▸ **TASK GOAL**
Every line of the data below should be printed exactly.

▸ **SUPPLIED ENTRIES**
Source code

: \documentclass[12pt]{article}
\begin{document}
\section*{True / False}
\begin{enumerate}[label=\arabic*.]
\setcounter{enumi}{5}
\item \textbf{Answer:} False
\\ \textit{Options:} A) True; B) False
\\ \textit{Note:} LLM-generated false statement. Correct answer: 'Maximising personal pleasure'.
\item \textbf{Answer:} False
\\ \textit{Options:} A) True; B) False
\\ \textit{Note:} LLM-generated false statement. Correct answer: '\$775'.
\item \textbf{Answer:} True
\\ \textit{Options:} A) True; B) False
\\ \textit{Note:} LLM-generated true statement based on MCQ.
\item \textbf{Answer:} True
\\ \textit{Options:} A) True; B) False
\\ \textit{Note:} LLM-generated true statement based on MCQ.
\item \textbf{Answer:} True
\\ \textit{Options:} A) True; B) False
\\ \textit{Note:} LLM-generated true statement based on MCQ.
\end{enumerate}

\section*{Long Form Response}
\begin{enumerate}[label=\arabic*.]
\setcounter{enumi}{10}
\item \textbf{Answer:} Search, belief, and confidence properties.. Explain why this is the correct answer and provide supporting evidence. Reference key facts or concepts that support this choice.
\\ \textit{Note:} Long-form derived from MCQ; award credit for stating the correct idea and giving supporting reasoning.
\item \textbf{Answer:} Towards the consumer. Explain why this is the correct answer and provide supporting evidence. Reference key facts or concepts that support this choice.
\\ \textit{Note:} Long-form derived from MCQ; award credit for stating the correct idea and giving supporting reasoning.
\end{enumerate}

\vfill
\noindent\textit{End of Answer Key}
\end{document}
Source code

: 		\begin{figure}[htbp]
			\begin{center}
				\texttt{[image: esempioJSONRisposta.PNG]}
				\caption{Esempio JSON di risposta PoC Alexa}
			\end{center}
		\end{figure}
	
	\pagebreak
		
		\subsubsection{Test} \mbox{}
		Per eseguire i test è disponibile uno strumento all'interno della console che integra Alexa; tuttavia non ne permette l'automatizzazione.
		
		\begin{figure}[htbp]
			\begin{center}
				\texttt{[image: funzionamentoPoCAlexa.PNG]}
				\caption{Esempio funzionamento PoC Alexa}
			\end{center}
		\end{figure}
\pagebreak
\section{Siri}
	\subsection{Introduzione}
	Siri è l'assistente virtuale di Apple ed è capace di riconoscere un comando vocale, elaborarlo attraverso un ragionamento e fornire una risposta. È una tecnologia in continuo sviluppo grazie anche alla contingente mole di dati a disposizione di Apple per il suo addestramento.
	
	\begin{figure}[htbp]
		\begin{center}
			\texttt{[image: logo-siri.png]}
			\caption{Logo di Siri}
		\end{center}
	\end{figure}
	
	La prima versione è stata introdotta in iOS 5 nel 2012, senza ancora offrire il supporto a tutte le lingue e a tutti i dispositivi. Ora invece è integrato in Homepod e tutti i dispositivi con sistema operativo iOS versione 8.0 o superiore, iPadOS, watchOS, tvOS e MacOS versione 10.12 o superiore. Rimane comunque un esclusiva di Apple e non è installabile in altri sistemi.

▸ **ANSWER BELOW**
Source code

: \documentclass[12pt]{article}
\begin{document}
\section*{True / False}
\begin{enumerate}[label=\arabic*.]
\setcounter{enumi}{5}
\item \textbf{Answer:} False
\\ \textit{Options:} A) True; B) False
\\ \textit{Note:} LLM-generated false statement. Correct answer: 'Maximising personal pleasure'.
\item \textbf{Answer:} False
\\ \textit{Options:} A) True; B) False
\\ \textit{Note:} LLM-generated false statement. Correct answer: '\$775'.
\item \textbf{Answer:} True
\\ \textit{Options:} A) True; B) False
\\ \textit{Note:} LLM-generated true statement based on MCQ.
\item \textbf{Answer:} True
\\ \textit{Options:} A) True; B) False
\\ \textit{Note:} LLM-generated true statement based on MCQ.
\item \textbf{Answer:} True
\\ \textit{Options:} A) True; B) False
\\ \textit{Note:} LLM-generated true statement based on MCQ.
\end{enumerate}

\section*{Long Form Response}
\begin{enumerate}[label=\arabic*.]
\setcounter{enumi}{10}
\item \textbf{Answer:} Search, belief, and confidence properties.. Explain why this is the correct answer and provide supporting evidence. Reference key facts or concepts that support this choice.
\\ \textit{Note:} Long-form derived from MCQ; award credit for stating the correct idea and giving supporting reasoning.
\item \textbf{Answer:} Towards the consumer. Explain why this is the correct answer and provide supporting evidence. Reference key facts or concepts that support this choice.
\\ \textit{Note:} Long-form derived from MCQ; award credit for stating the correct idea and giving supporting reasoning.
\end{enumerate}

\vfill
\noindent\textit{End of Answer Key}
\end{document}
Source code

: 		\begin{figure}[htbp]
			\begin{center}
				\texttt{[image: esempioJSONRisposta.PNG]}
				\caption{Esempio JSON di risposta PoC Alexa}
			\end{center}
		\end{figure}
	
	\pagebreak
		
		\subsubsection{Test} \mbox{}
		Per eseguire i test è disponibile uno strumento all'interno della console che integra Alexa; tuttavia non ne permette l'automatizzazione.
		
		\begin{figure}[htbp]
			\begin{center}
				\texttt{[image: funzionamentoPoCAlexa.PNG]}
				\caption{Esempio funzionamento PoC Alexa}
			\end{center}
		\end{figure}
\pagebreak
\section{Siri}
	\subsection{Introduzione}
	Siri è l'assistente virtuale di Apple ed è capace di riconoscere un comando vocale, elaborarlo attraverso un ragionamento e fornire una risposta. È una tecnologia in continuo sviluppo grazie anche alla contingente mole di dati a disposizione di Apple per il suo addestramento.
	
	\begin{figure}[htbp]
		\begin{center}
			\texttt{[image: logo-siri.png]}
			\caption{Logo di Siri}
		\end{center}
	\end{figure}
	
	La prima versione è stata introdotta in iOS 5 nel 2012, senza ancora offrire il supporto a tutte le lingue e a tutti i dispositivi. Ora invece è integrato in Homepod e tutti i dispositivi con sistema operativo iOS versione 8.0 o superiore, iPadOS, watchOS, tvOS e MacOS versione 10.12 o superiore. Rimane comunque un esclusiva di Apple e non è installabile in altri sistemi.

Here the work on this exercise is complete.